Cruce notable entre realidad y ficción que atraviesa las obras de los artistas que integran la exposición. Ellos son Paz Miriuka, Clarisa Poggi, Gustavo Cabrera, el Grupo Turbo (formado por Sil Coy, Gerardo Pichaud y Matias Videla), Celeste Vénica, Ariel Mora y seis niños invitados. Todos se animan a crear y jugar, como una forma de significar la experiencia estética.

Es por eso que Del Hoyo, acompañado en la curaduría por el profesor Rolando Schnaidler, se ahorra formalidades y lanza al público una invitación concreta: "¡Volvamos a jugar!", dice.

La sala, convertida en un playroom (una sala de juegos) ofrece desde fotografías, en las que un mechón de pelo vuelve floggers a más de una persona, hasta una colorida instalación confeccionada con piezas de encastre.

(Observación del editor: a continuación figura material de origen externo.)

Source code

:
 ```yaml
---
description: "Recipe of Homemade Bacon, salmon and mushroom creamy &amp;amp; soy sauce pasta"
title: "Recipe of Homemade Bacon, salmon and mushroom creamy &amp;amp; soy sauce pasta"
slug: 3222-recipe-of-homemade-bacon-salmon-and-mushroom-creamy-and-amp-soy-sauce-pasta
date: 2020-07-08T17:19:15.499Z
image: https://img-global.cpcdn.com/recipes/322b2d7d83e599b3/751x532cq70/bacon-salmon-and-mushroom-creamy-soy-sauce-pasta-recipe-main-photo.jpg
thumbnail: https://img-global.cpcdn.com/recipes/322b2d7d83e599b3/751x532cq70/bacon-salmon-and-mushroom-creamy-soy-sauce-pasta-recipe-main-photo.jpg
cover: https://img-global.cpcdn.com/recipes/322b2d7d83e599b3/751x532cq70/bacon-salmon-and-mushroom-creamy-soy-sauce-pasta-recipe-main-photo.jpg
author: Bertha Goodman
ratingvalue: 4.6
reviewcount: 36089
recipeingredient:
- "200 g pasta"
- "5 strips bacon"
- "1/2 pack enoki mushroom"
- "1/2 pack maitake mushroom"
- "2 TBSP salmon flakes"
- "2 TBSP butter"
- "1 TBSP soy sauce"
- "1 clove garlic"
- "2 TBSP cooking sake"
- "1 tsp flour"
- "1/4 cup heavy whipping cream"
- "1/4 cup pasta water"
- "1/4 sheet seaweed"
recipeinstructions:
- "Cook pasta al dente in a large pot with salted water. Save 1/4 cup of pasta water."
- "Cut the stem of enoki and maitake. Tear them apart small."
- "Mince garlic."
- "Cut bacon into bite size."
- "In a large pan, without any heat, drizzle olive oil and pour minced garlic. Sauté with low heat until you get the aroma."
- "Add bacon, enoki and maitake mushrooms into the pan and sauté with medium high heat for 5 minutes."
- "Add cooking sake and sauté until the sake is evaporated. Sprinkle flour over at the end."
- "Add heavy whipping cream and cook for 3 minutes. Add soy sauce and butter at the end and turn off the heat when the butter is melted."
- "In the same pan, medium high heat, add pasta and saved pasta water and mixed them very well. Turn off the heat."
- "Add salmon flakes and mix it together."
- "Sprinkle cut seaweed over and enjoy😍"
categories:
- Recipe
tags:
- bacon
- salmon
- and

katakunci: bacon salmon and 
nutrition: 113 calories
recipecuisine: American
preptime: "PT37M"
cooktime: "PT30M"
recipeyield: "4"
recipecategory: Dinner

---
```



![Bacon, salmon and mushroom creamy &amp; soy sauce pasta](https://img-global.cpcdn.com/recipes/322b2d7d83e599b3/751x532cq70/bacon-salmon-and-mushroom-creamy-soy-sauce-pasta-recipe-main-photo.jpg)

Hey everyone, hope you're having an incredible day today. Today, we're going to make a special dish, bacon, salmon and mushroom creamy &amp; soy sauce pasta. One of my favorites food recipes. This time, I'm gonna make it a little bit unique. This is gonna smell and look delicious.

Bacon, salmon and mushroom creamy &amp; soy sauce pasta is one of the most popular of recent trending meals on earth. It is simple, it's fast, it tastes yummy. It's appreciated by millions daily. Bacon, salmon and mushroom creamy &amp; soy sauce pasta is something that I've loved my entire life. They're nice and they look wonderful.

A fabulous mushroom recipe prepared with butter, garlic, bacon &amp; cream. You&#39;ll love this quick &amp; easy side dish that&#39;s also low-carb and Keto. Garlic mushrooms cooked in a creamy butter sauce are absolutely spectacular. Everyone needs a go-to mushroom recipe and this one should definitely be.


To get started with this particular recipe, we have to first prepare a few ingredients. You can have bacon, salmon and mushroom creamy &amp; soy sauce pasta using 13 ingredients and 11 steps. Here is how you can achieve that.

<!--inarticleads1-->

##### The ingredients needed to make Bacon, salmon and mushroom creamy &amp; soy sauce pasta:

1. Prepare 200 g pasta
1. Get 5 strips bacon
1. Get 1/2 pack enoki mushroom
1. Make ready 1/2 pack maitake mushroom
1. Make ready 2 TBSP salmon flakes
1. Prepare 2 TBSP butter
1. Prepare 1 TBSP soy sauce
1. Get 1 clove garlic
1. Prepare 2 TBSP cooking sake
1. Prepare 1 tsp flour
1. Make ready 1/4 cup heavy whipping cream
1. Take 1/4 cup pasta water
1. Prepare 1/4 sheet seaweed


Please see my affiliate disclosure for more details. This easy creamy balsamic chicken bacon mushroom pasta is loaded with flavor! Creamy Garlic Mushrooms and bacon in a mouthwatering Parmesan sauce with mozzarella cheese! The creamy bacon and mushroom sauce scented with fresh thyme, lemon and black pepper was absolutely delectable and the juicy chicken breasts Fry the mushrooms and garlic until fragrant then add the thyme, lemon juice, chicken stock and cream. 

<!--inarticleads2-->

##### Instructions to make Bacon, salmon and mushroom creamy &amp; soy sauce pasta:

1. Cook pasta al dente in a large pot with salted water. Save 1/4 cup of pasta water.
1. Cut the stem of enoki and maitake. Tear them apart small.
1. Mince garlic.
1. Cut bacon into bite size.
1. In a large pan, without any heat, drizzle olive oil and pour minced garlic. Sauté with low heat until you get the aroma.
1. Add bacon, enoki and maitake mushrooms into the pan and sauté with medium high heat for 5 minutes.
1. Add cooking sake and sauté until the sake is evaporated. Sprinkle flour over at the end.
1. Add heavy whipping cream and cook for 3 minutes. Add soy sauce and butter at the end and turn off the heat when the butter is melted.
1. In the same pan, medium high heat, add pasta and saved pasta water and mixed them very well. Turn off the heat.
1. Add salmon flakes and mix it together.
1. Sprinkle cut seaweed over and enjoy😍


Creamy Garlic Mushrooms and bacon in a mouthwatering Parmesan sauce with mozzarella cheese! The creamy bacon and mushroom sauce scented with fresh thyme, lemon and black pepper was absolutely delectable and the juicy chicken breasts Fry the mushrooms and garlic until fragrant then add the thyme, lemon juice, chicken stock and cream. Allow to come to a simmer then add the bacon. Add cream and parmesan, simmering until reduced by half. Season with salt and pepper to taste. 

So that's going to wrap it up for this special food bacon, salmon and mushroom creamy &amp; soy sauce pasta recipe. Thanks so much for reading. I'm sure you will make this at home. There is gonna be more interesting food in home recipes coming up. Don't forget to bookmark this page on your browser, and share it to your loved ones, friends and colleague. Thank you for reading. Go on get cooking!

También, los visitantes podrán dejar huella en el juego, uniendo puntos en una de las obras y encontrar nuevas referencias. La exhibición se completa con las obras de algunos chicos que saben mucho del tema, cuyas edades oscilan entre los 3 y 12 años. Ahí están las esculturas de Exequiel González (de 12 años), una pintura de Dolores Poggi (10), las fotografías de Ulises Pereyra (3) y más obras de Sabrina Lucero (10), Tomás Porta (9) y Lucas Schenider (13).

Ellos vinculan el momento de jugar con la creatividad artística, estableciendo puentes entre lo real y lo ficcional. Como apunta el curador de la muestra Schnaidler: "Jugar es combinar los aspectos de la vida cotidiana y bucear en las formas nuevas, sabiendo que son el resultado de la historia de lo ya construido. Recobrar la continuidad de la experiencia cotidiana con lo que llamamos arte y estética (y que normalmente vemos distante y selectivo) es tarea también de lo lúdico, donde es necesario estetizar para imaginar otra realidad". La sala, ubicada en Avenida Argentina 1273, se puede visitar de martes a jueves, de 10 a 14, viernes de 10 a 17 y sábados y domingos, de 18 a 21.